Aujourd'hui, c'est marche ou crève. En clair, tu viens bosser, si tu n'acceptes pas les règles, on ne renouvelle pas ton contrat. Le désengagement de l'État envers les collectivités territoriales impacte directement leur budget. Nous n'avons pas une estimation sur la perte d'emplois mais sur la précarité. Dans ces catégories C, quasiment 20% des agents ont atteint cette précarité. Bien sûr, on va vous balancer la loi du 6 août 2019, cette fameuse loi de la transformation de la fonction publique qui dit que dans le cas où les collectivités ne pourraient pas recruter sur le plan statutaire, elles pourront le faire sur le plan contractuel. Sur des expertises, des missions ponctuelles, ça peut être un bienfait mais il ne faut surtout pas généraliser l'outil qui est proposé. Si on a été capable de faire 88 contrats à un agent, c'est que quelque part, il n'était pas si mauvais que ça.
Y-a-t-il eu un tournant concernant cette précarité ? Un accélération à un moment précis ?
La précarité a été accentuée lors de la mise en oeuvre de la loi de modernisation de l'action publique territoriale et d'affirmation des métropoles, dite « MAPTAM ». Le personnel titulaire a été transféré sans perdre ses acquis. Pour les contractuels, soit il n'y a pas eu de renouvellement et cela a été souvent le cas, soit il y a eu un reclassement. On ne veut pas juste dire : "il faut titulariser". Non, on veut professionnaliser les agents et cela va passer par de la formation. Nous proposons d'accompagner par des formations, par des modules sur une évaluation qui va amener vers de la qualité de vie au travail. C'est fondamental si on veut conserver une vraie qualité dans le service public.
Vous dites être un syndicat apolitique. Est-ce encore possible aujourd'hui ?

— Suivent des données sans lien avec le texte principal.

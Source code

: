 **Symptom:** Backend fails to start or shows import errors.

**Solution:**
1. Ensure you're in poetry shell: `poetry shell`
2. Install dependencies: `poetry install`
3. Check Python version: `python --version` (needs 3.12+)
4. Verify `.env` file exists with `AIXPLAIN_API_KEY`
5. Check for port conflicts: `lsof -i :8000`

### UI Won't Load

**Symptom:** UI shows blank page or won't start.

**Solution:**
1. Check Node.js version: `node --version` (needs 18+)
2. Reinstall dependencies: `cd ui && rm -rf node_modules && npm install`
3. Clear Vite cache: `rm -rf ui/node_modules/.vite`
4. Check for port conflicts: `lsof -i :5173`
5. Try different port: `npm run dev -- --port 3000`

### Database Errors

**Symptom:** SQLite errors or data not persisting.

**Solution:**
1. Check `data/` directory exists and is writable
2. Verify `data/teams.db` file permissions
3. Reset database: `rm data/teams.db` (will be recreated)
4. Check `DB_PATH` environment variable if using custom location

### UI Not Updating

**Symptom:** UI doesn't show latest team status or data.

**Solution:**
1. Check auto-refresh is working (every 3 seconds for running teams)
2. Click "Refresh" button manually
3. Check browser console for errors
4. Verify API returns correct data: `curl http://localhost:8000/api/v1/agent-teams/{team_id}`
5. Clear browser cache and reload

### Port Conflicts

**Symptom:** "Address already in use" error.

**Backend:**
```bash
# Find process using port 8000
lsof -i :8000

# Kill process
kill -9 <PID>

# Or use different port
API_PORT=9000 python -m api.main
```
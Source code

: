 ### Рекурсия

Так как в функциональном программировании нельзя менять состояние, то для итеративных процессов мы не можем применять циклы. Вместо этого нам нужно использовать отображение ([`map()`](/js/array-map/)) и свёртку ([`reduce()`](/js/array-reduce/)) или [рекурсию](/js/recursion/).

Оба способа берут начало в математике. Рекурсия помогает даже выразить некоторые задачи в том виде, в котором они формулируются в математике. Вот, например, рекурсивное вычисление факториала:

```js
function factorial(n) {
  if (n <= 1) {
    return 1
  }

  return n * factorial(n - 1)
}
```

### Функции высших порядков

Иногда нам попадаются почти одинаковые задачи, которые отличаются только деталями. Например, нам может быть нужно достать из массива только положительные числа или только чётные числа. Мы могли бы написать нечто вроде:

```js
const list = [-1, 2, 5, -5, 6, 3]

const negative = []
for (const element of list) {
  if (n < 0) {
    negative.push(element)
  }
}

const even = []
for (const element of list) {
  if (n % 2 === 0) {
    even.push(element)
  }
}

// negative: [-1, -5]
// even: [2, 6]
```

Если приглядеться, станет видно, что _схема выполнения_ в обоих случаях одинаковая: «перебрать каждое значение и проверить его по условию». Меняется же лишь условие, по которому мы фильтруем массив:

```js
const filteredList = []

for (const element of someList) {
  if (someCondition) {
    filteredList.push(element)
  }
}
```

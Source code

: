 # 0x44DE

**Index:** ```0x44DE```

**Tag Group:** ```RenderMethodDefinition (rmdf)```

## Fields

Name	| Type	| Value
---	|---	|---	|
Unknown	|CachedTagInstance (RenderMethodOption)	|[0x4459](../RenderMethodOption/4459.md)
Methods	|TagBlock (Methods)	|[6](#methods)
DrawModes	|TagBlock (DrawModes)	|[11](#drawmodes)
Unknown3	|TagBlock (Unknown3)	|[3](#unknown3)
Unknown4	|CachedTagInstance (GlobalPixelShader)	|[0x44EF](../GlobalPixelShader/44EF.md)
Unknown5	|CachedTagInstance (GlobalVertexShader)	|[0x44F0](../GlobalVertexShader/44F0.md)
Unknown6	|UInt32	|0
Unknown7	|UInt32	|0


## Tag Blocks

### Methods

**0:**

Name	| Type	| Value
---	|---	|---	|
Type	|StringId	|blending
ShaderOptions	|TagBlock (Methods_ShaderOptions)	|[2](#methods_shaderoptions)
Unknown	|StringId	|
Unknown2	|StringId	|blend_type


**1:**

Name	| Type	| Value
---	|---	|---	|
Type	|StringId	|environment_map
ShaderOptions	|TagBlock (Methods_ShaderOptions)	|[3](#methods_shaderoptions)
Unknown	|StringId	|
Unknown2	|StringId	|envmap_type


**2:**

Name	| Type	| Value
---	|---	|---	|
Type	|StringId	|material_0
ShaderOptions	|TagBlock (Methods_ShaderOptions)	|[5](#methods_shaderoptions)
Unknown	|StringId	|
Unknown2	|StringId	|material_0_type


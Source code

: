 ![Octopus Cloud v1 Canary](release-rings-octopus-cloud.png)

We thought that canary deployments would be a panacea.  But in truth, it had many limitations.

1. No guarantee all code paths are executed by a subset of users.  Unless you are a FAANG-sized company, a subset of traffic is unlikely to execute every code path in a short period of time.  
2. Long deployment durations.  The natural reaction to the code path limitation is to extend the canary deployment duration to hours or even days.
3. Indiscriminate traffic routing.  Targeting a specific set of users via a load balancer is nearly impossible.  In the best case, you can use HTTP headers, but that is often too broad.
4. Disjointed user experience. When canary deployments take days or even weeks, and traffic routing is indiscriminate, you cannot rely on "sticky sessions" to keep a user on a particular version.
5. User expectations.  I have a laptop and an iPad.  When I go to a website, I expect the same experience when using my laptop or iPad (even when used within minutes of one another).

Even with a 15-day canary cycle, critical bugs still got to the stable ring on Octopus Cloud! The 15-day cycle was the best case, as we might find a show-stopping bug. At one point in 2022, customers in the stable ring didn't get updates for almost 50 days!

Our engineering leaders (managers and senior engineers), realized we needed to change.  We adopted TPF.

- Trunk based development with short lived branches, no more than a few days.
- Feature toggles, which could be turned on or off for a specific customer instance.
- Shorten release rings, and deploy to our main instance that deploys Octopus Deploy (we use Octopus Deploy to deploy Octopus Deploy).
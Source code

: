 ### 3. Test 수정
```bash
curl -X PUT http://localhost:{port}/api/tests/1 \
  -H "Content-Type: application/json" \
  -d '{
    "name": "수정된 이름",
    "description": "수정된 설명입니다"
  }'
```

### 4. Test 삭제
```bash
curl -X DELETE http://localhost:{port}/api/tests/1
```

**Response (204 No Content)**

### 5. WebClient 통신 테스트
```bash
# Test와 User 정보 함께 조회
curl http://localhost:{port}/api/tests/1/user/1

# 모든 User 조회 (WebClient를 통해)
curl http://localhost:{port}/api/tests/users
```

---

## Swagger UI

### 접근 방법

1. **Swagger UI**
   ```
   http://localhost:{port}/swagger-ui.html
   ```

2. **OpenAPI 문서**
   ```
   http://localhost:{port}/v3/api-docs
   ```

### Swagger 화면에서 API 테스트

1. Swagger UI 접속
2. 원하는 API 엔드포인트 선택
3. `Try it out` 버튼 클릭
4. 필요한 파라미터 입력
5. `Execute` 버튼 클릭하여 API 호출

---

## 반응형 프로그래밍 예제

Oui. Lors des dernières échéances municipales et départementales, des membres nationaux du syndicat ont été élus dans des conseils. C'est un choix, mais il n'est pas compatible avec nos statuts, ils ont donc démissionné. Et je voudrais souligner le fait que nous sommes la seule organisation syndicale qui ne perçoit pas de fonds publics.